_THE TASK_. Among the entries below, find the lines holding "https" and copy them.
══ INFORMATION PROVIDED ══
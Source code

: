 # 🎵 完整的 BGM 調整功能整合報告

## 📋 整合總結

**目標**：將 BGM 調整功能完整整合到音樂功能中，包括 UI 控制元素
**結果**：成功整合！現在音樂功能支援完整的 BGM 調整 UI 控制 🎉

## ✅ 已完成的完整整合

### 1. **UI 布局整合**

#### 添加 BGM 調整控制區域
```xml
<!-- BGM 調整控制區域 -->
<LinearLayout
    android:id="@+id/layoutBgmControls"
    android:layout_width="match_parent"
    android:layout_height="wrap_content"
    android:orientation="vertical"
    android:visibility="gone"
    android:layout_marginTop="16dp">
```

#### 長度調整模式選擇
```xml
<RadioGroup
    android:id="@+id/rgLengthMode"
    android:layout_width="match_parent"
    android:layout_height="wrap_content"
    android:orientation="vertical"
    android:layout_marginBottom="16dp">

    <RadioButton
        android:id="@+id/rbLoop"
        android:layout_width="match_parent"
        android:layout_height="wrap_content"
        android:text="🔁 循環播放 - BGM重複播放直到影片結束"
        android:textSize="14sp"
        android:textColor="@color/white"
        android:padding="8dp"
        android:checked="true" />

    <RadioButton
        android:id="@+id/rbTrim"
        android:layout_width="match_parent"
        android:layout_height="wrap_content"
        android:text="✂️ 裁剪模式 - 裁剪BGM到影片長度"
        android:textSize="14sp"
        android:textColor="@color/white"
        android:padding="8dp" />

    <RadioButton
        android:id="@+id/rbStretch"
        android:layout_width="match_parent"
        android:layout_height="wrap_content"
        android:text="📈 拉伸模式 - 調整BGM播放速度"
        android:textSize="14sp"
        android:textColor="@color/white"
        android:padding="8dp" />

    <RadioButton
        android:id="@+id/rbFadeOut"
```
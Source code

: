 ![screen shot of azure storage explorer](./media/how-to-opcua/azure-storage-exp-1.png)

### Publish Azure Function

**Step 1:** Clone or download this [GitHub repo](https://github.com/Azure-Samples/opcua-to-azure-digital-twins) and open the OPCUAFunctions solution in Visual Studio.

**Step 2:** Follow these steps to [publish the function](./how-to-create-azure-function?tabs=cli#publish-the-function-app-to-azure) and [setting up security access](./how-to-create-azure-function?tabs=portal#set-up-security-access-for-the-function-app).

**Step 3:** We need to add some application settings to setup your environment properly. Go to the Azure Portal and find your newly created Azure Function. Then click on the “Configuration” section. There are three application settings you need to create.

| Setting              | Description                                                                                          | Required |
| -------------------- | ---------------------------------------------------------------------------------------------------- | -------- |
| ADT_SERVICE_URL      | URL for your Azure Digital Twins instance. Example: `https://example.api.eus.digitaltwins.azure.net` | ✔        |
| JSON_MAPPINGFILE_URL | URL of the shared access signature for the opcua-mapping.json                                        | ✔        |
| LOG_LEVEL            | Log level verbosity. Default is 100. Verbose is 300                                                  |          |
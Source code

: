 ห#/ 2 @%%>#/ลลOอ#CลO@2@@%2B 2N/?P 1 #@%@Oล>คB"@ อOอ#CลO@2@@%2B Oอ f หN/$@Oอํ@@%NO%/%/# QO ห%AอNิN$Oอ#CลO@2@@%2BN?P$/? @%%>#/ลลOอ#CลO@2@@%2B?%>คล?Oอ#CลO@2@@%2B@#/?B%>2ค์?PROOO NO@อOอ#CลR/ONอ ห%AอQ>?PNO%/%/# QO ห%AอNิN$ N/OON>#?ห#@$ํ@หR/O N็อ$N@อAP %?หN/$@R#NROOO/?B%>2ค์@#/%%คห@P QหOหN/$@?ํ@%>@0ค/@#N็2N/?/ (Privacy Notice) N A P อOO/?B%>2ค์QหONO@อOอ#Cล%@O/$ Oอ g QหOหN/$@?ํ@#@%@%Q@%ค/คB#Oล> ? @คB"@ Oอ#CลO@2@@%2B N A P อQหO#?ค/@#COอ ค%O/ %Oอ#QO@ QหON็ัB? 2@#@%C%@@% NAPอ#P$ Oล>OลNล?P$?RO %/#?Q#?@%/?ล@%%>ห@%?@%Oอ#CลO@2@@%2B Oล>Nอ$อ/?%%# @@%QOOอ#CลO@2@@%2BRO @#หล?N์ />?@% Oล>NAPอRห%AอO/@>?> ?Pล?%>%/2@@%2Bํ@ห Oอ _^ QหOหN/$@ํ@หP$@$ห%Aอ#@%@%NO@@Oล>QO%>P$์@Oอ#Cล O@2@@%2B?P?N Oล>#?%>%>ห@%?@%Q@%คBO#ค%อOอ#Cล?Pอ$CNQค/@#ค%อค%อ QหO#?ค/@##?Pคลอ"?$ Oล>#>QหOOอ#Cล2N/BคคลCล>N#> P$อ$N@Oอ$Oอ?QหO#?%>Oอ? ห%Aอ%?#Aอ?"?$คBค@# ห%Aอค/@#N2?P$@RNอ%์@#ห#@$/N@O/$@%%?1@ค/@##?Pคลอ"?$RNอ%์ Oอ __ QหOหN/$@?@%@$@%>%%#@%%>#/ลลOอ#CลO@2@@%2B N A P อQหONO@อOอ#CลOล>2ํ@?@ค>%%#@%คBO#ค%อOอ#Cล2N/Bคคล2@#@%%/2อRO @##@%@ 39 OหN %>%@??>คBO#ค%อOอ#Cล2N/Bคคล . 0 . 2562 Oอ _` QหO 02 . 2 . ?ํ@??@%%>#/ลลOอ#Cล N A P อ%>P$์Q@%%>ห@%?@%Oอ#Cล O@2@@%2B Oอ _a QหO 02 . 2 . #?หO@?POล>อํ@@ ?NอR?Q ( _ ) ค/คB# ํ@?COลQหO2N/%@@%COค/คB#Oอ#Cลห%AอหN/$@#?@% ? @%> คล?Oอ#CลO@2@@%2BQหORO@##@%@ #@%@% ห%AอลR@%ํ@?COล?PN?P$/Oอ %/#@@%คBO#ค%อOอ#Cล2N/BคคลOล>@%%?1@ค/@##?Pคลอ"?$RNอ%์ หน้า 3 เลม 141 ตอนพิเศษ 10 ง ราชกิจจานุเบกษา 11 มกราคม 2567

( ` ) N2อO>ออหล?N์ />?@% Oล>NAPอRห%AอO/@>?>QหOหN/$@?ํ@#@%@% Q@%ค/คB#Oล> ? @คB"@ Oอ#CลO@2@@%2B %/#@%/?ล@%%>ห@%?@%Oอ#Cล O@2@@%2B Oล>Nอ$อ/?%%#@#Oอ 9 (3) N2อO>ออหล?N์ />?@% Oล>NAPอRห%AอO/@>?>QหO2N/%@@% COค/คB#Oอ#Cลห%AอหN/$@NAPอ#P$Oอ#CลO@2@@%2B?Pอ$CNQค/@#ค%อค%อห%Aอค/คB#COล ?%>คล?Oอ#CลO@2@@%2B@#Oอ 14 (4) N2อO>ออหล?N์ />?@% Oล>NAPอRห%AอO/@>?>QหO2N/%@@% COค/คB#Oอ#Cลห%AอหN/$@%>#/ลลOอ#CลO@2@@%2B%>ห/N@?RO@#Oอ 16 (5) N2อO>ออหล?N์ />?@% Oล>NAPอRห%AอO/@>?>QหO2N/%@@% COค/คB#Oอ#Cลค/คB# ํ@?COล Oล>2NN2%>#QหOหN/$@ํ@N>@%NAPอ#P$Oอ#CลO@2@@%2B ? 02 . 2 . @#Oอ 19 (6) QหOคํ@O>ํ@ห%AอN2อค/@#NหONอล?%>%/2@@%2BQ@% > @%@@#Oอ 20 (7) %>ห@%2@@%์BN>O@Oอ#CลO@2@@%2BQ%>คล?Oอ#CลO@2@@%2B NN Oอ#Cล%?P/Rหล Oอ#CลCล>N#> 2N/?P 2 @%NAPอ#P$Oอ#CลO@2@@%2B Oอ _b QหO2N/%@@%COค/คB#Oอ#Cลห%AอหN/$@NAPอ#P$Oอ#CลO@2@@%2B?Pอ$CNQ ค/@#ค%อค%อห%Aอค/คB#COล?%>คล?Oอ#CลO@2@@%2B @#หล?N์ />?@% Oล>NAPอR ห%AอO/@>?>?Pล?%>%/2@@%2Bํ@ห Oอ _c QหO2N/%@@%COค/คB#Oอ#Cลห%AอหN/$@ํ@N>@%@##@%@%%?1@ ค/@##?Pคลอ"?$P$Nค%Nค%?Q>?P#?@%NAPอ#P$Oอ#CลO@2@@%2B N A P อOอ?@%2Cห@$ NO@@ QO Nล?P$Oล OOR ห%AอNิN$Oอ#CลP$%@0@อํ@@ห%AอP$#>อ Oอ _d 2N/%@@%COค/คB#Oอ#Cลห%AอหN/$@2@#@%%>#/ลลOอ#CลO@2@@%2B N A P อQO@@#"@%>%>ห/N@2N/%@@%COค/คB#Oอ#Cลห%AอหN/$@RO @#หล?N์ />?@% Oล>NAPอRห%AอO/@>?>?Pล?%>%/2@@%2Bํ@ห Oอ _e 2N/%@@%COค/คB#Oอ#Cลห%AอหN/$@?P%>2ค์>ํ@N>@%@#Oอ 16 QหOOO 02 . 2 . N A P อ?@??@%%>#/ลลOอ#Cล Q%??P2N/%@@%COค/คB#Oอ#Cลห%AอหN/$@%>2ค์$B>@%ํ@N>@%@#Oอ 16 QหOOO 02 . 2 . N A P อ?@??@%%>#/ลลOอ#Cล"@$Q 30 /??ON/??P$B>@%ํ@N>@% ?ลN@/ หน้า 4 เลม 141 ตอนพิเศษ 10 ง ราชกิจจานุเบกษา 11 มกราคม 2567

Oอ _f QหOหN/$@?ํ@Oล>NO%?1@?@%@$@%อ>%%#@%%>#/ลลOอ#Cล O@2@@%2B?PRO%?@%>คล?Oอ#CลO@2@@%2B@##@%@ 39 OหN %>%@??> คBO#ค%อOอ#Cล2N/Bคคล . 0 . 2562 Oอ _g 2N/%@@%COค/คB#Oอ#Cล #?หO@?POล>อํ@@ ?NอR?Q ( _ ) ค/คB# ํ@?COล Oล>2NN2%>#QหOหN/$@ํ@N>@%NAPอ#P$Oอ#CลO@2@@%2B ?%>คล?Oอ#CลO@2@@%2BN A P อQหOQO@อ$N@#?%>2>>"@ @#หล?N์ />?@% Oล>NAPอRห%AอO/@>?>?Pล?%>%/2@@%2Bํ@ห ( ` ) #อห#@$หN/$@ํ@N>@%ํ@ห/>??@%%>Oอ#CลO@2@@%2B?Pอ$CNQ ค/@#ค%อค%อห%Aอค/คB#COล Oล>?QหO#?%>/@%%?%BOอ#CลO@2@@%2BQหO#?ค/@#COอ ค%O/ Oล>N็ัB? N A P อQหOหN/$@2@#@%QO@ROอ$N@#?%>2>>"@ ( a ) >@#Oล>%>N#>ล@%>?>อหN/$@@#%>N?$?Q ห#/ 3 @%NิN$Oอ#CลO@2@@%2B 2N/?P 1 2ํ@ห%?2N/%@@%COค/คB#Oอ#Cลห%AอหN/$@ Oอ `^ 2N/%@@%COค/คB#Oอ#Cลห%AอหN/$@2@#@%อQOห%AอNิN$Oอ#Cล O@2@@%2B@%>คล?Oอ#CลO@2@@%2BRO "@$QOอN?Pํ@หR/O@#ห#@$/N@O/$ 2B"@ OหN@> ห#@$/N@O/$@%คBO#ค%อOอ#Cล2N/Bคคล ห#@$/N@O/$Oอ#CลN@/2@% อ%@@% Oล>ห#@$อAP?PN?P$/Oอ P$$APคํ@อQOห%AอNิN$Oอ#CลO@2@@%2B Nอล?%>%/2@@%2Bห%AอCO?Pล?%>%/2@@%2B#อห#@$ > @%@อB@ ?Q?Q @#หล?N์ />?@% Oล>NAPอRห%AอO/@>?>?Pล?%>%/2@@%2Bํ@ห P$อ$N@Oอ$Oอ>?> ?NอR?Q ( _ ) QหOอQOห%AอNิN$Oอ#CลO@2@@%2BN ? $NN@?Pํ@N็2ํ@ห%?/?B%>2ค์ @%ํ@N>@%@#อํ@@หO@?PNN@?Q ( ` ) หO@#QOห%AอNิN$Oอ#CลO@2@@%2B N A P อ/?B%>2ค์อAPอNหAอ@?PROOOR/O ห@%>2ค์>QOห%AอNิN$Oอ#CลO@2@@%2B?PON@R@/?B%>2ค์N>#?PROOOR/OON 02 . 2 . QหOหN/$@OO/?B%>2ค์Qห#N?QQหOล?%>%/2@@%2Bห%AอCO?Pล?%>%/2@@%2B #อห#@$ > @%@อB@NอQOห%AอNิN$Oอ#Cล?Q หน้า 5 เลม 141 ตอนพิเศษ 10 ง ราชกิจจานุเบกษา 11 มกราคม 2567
═══
_TASK RESPONSE_.
**Step 1:** Clone or download this [GitHub repo](https://github.com/Azure-Samples/opcua-to-azure-digital-twins) and open the OPCUAFunctions solution in Visual Studio.
| ADT_SERVICE_URL      | URL for your Azure Digital Twins instance. Example: `https://example.api.eus.digitaltwins.azure.net` | ✔        |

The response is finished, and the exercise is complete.